AWS Secrets Manager helps you protect secrets needed to access your applications, services, and IT resources. The service enables you to easily rotate, manage, and retrieve database credentials, API keys, and other secrets throughout their lifecycle. Users and applications retrieve secrets with a call to Secrets Manager APIs, eliminating the need to hard-code sensitive information in plain text. Secrets Manager offers secret rotation with built-in integration for Amazon RDS, Amazon Redshift, and Amazon DocumentDB. Also, the service is extensible to other types of secrets, including API keys and OAuth tokens. In addition, Secrets Manager enables you to control access to secrets using fine-grained permissions and audit secret rotation centrally for resources in the AWS Cloud, third-party services, and on-premises.

Secrets Manager stores, retrieves, rotates, encrypts and monitors the use of secrets within your application. Secrets Manager uses AWS KMS for encryption with IAM roles to restrict access to the services and CloudTrial for recording the API calls made for secrets. You can also use your own customer-managed key (CMK) with AWS Secrets Manager.

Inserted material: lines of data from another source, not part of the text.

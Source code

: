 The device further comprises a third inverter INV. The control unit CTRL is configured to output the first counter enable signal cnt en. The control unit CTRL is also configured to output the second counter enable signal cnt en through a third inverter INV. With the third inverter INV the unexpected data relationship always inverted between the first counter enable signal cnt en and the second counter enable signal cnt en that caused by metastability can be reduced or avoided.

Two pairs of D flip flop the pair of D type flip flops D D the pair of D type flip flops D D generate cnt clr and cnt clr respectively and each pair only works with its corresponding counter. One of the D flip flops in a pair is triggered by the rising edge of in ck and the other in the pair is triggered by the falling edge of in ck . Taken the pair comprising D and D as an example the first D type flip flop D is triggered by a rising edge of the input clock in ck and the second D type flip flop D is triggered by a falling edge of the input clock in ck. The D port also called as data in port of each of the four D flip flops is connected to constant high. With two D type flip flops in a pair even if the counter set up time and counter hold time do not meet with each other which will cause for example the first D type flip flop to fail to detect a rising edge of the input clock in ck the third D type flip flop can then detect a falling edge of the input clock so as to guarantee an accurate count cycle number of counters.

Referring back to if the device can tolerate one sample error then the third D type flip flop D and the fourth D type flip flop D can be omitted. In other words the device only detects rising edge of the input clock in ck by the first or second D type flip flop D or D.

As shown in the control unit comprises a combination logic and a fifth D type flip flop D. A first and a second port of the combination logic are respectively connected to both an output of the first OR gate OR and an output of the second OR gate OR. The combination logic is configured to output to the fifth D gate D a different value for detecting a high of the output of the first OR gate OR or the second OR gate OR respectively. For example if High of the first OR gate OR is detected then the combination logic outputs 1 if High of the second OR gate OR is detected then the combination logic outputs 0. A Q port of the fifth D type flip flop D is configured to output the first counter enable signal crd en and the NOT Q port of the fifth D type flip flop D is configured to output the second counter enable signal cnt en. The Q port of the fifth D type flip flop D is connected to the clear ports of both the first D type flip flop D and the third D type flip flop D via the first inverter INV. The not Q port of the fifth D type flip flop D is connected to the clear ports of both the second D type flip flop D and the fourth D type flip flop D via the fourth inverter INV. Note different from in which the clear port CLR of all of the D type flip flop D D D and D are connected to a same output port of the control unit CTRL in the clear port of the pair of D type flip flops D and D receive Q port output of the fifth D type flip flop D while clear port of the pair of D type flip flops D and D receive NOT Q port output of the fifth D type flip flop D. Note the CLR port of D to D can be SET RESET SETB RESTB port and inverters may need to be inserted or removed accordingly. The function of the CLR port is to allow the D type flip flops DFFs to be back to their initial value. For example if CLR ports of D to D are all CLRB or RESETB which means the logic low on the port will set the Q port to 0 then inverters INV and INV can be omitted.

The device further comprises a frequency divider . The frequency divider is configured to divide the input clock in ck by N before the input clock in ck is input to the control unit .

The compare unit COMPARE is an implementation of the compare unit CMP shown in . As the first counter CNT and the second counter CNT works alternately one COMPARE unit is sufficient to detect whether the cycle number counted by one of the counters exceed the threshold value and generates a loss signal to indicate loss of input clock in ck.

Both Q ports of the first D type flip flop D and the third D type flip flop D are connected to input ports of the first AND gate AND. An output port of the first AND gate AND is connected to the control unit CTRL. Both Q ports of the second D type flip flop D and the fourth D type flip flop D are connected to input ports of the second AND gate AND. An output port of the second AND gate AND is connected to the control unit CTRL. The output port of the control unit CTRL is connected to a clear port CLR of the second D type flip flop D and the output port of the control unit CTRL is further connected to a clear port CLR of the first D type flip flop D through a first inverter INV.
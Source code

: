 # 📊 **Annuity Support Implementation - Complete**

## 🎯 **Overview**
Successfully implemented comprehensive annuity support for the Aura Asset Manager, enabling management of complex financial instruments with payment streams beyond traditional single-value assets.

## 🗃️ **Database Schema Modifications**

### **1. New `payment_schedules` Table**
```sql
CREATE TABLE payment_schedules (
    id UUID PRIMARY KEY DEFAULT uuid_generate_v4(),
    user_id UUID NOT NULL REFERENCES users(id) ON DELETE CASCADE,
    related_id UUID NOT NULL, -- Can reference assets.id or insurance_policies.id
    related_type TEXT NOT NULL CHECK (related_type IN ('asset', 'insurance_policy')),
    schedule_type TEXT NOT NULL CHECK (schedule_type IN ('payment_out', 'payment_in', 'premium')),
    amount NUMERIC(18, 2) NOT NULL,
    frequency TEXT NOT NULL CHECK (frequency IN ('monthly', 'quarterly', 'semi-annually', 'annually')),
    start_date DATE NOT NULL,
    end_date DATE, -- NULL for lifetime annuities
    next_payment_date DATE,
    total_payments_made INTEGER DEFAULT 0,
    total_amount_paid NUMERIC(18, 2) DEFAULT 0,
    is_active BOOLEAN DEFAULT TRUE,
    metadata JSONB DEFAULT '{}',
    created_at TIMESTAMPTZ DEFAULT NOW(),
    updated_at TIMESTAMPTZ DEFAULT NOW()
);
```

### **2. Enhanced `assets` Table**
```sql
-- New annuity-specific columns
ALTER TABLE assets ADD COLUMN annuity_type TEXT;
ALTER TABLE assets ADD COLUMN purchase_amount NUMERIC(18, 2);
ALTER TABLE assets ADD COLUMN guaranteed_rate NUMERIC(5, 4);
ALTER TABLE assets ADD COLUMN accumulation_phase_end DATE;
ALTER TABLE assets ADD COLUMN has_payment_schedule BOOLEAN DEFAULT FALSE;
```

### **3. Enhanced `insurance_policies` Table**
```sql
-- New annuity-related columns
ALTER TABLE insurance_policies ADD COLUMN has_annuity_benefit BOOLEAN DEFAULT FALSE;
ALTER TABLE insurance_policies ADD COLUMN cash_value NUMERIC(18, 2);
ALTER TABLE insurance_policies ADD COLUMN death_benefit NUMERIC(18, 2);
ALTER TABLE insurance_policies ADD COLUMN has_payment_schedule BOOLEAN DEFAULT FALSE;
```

This tutorial will demonstrate using AWS Secrets Manager with ECS Fargate.

Here is a diagram of the infrastructure we are going to build:

Secrets Diagram

When incoming web traffic passes through the load balancer to our ECS Cluster, the application running in the container reads environment variables that contain the sensitive content. In this example the sensitive content is credentials for connecting the container app to the RDS instance. The environment variables are populated by Secrets Manager when the service is started. Secrets are managed with both security in transit and at rest. Credential rotation can be configured within Secrets Manager, eliminating the need for custom code within your application.